AIM OF THE EXERCISE:
Where the string "https" shows up in a line of the records, copy that line.

DATA FOR REVIEW:
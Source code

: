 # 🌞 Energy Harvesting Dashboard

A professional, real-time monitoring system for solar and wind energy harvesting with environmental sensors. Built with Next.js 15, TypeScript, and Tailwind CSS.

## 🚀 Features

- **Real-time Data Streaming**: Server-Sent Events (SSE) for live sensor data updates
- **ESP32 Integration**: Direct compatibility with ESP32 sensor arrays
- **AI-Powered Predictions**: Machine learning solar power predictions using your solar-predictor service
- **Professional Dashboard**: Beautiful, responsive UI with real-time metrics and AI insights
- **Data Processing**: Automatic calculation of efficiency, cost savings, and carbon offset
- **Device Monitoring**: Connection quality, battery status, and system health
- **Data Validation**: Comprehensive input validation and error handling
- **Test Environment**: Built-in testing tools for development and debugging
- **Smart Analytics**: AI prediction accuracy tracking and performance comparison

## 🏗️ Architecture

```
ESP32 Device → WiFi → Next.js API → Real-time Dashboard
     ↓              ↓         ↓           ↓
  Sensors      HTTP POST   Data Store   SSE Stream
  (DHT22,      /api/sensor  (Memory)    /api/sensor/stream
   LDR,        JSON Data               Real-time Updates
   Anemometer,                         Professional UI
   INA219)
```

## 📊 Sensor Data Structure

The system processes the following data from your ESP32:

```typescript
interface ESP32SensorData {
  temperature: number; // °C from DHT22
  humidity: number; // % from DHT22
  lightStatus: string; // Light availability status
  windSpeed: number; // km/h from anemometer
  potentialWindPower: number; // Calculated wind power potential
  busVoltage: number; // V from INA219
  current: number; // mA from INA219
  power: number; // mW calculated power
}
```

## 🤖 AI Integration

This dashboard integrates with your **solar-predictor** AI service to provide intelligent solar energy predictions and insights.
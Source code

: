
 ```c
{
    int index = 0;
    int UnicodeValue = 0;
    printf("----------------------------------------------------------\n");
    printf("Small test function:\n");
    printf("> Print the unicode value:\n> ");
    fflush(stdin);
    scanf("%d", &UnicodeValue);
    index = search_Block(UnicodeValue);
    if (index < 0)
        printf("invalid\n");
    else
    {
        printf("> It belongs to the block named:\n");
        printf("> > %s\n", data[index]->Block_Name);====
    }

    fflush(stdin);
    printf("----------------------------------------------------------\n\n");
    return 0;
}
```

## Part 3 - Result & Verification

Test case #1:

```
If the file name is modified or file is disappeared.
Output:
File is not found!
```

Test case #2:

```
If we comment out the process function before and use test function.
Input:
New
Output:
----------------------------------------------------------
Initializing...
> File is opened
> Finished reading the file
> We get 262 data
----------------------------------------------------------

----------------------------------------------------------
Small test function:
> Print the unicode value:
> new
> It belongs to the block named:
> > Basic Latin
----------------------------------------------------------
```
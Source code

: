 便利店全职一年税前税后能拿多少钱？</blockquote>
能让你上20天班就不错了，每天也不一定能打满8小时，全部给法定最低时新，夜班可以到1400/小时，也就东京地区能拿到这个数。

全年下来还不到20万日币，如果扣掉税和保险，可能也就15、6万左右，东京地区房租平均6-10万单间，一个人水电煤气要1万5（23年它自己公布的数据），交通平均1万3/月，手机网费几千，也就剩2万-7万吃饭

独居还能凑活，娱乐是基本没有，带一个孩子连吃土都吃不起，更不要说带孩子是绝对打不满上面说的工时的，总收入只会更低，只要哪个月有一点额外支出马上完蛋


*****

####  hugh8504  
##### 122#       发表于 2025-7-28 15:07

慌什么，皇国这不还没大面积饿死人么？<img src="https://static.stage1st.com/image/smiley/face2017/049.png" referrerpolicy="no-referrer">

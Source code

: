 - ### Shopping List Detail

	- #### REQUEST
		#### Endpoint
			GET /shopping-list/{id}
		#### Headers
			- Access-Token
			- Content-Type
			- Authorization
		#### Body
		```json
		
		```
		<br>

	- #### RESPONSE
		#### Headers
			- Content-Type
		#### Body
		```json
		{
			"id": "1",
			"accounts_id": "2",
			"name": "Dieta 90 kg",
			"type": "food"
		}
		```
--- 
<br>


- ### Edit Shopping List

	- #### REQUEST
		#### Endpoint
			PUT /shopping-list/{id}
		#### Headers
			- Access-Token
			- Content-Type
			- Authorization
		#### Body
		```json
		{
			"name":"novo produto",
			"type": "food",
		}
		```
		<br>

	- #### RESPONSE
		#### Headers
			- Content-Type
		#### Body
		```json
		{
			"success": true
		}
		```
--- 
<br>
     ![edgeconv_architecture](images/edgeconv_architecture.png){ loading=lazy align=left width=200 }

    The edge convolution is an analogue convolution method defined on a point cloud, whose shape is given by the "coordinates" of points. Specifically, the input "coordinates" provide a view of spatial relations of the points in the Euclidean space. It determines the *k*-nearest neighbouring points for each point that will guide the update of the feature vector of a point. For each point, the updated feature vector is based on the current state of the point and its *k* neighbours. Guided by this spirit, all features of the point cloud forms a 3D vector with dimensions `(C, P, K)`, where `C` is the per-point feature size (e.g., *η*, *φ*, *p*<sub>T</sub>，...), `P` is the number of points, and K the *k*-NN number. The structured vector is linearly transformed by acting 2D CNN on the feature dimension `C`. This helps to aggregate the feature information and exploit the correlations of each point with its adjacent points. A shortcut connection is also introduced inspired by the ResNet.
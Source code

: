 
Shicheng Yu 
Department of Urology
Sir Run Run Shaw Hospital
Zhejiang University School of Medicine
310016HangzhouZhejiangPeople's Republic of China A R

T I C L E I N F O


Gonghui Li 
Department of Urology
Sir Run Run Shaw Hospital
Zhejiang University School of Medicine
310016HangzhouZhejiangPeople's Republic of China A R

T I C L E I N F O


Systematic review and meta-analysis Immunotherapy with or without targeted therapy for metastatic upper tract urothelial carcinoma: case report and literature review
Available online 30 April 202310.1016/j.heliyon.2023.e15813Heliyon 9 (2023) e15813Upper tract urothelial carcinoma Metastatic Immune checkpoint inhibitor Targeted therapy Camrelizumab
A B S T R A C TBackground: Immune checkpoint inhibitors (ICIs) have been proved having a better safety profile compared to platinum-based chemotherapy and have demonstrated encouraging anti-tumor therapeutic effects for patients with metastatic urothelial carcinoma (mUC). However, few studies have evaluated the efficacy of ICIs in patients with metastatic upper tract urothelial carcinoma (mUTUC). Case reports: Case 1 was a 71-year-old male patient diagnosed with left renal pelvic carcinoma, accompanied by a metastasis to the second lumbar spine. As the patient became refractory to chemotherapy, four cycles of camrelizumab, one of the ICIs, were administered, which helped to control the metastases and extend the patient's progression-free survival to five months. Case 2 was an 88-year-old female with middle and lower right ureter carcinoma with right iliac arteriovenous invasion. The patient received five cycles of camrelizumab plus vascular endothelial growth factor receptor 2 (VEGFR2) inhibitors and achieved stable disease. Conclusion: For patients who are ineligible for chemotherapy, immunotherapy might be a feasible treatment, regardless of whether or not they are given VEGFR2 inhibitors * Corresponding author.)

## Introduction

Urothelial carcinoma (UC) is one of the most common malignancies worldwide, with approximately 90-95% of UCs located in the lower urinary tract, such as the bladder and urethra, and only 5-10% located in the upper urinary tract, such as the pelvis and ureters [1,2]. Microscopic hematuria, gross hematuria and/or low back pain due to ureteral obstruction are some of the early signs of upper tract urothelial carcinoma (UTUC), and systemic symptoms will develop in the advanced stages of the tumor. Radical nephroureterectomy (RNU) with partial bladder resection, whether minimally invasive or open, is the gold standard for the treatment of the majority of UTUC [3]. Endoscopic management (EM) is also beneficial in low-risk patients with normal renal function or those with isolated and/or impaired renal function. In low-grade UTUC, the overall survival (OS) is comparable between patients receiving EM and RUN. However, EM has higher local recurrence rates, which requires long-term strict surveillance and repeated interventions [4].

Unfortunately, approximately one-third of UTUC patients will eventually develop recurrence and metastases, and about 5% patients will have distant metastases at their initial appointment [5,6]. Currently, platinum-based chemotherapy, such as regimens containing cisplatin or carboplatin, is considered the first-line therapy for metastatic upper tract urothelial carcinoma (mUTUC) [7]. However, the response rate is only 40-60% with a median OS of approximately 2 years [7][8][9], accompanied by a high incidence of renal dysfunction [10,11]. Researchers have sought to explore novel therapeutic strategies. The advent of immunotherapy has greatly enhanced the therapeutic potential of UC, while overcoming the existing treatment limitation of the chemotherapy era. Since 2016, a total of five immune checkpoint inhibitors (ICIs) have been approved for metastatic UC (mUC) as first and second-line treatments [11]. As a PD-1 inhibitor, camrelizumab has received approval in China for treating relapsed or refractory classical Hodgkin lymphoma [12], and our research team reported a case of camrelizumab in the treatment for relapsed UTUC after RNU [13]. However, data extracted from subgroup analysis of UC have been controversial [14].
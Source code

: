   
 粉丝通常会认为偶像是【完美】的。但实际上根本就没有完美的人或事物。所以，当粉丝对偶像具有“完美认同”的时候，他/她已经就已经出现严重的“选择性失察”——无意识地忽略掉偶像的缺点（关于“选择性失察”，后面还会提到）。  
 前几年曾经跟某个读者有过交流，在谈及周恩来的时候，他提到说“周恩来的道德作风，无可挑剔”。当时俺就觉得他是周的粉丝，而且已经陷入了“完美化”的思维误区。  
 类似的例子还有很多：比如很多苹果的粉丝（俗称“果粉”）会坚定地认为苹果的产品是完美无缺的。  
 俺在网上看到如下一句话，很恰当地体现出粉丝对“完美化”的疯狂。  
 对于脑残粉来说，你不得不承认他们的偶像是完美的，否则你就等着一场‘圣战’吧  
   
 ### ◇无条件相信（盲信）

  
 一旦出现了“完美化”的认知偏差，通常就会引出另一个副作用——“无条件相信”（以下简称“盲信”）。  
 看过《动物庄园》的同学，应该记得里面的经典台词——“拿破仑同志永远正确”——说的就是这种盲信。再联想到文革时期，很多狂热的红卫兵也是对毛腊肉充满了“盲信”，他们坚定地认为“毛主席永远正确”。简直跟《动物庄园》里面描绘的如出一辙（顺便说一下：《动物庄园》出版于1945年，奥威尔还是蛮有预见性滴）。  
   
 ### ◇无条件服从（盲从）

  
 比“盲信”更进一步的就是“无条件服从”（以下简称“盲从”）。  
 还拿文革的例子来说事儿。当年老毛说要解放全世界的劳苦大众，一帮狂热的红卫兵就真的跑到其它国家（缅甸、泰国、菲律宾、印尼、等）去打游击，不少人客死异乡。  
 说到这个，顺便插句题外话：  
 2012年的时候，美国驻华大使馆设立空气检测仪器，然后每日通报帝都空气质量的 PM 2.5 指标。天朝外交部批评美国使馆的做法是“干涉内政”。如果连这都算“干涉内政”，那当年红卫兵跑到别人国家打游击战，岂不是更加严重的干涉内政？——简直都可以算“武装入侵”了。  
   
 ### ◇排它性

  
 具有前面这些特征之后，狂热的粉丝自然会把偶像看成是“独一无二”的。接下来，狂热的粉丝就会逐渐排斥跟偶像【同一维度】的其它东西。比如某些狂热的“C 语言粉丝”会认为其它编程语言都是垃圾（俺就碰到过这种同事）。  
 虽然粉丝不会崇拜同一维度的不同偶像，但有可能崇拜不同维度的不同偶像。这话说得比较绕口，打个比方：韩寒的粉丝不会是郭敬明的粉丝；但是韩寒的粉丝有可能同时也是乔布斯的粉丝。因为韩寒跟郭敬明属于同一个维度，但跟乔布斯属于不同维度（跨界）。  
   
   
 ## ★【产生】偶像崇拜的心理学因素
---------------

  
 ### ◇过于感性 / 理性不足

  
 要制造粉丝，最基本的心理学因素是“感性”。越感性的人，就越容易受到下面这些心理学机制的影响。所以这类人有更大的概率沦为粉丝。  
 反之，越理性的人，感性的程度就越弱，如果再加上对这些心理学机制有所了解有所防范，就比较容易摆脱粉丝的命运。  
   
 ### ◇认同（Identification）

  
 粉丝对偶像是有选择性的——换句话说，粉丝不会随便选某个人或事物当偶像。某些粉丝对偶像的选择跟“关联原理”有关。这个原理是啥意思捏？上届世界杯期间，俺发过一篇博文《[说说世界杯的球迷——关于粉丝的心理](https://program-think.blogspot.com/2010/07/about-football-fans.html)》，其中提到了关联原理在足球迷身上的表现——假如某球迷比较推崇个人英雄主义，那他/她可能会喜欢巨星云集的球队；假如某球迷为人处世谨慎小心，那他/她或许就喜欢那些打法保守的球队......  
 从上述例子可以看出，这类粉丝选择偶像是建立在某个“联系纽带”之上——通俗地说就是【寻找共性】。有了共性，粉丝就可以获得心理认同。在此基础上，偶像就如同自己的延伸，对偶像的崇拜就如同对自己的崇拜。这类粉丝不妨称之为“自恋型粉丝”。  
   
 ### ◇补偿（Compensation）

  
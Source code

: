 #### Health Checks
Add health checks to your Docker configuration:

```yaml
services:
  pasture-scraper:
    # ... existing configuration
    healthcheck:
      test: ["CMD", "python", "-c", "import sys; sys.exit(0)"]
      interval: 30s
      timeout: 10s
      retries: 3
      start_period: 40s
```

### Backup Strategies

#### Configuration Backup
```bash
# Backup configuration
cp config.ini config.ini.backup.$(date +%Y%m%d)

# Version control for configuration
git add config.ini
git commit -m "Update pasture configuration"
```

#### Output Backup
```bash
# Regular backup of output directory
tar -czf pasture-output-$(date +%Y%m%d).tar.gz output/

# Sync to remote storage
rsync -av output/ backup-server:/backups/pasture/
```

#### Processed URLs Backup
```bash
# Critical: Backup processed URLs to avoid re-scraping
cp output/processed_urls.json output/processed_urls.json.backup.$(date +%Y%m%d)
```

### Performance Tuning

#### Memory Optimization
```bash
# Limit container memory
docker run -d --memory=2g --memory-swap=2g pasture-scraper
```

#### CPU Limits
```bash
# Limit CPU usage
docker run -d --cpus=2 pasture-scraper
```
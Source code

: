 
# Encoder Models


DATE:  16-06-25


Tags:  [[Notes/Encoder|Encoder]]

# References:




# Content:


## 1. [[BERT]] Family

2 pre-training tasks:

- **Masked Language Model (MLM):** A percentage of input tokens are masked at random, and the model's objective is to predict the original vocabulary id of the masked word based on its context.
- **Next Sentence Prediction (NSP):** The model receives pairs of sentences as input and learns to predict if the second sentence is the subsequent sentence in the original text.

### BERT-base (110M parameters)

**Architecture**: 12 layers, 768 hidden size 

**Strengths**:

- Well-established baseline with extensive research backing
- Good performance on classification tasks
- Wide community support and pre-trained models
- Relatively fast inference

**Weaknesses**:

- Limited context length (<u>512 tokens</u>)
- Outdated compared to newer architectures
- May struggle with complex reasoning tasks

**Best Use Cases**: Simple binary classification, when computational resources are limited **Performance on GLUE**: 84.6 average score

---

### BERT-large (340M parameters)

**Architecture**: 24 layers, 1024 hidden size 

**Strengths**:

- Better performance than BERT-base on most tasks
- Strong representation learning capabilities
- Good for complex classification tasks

TASK OUTPUT:
慌什么，皇国这不还没大面积饿死人么？<img src="https://static.stage1st.com/image/smiley/face2017/049.png" referrerpolicy="no-referrer">
 粉丝对偶像是有选择性的——换句话说，粉丝不会随便选某个人或事物当偶像。某些粉丝对偶像的选择跟“关联原理”有关。这个原理是啥意思捏？上届世界杯期间，俺发过一篇博文《[说说世界杯的球迷——关于粉丝的心理](https://program-think.blogspot.com/2010/07/about-football-fans.html)》，其中提到了关联原理在足球迷身上的表现——假如某球迷比较推崇个人英雄主义，那他/她可能会喜欢巨星云集的球队；假如某球迷为人处世谨慎小心，那他/她或许就喜欢那些打法保守的球队......  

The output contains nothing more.